Vœux de la Confédération«Le réalisme m’interdit de former des vœux trop enthousiastes»

L’allocution de Nouvel-An du président de la Confédération, Guy Parmelin, se veut à la fois réaliste et optimiste. Le Vaudois appelle à l’unité et à la cohésion.

Guy Parmelin. 

Guy Parmelin.

AFP

«Les inconnues sont nombreuses et la situation demeure précaire», admet le président de la Confédération dans ses vœux à la nation, publiés sur le site de la Confédération et relayés sur la chaîne Youtube du Conseil fédéral ce vendredi 1er janvier. Guy Parmelin évoque «une année sombre» qui a détruit des entreprises et envoyé des personnes au chômage, une situation d’autant plus «cruelle» que l’être humain, comme le soulignait Aristote, est fait par nature pour vivre avec ses semblables ».

Avec cran et vigueur

Dans son nouvel habit de président, le Vaudois se veut également proche des citoyens, en leur adressant «du fond du cœur, de chaleureuses pensées». Il souhaite également insuffler de l’optimisme, en illustrant la réussite de notre pays qui «affiche une trentaine de Prix Nobel et a lancé sur les marchés des inventions dont le monde d’aujourd’hui ne pourrait plus se passer». Et de rappeler que «la Suisse avance» et occupe un «rang enviable […] parmi les économies les plus avancées de la planète» qui défend ses intérêts «avec cran et avec vigueur s’il le faut».
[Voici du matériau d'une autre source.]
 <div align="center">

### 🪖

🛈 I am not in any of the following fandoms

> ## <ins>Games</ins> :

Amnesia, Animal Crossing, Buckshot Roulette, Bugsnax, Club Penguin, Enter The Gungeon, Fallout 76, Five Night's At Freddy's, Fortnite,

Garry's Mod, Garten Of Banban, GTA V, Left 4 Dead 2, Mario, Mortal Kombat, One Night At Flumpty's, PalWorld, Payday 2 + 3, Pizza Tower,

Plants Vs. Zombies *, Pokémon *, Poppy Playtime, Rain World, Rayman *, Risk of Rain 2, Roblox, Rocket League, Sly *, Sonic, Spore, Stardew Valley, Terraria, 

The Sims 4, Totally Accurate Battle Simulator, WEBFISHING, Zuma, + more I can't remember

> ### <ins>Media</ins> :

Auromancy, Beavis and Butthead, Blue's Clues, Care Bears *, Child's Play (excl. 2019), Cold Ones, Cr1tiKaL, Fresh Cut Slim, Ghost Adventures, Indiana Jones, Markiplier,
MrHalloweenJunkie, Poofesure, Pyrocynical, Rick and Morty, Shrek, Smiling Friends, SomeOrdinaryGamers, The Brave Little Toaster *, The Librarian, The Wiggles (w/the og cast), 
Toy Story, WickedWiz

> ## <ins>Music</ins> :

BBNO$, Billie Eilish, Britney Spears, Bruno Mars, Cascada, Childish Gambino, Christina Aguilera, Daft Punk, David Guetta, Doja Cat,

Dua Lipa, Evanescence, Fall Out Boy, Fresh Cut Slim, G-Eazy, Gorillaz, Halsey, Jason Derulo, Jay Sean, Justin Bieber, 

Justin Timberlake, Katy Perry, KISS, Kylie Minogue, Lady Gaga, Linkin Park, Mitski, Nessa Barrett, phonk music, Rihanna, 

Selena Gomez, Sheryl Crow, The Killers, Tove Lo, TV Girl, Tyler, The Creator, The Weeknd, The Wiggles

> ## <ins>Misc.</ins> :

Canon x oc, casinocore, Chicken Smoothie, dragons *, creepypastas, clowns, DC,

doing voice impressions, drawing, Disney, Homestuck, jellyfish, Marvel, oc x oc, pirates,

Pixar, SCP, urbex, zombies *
Après «l’engourdissement général» et «le sentiment d’effondrement», c’est maintenant qu’un sursaut est attendu, maintenant qu’il faut se serrer les coudes, maintenant que nous devons, malgré la prudence toujours imposée dans la proximité de nos échanges, savoir faire preuve de la cohésion essentielle à nos succès communs», a insisté Guy Parmelin avant de terminer sur un appel à la cohésion: «Il me tient à cœur qu’entre la Suisse des villes et celle des champs, la Suisse de l’expérience et celle de la promesse, la Suisse du progrès comme celle de la tradition, la Suisse aisée et celle qui l’est moins, nous ne fassions qu’une Suisse!»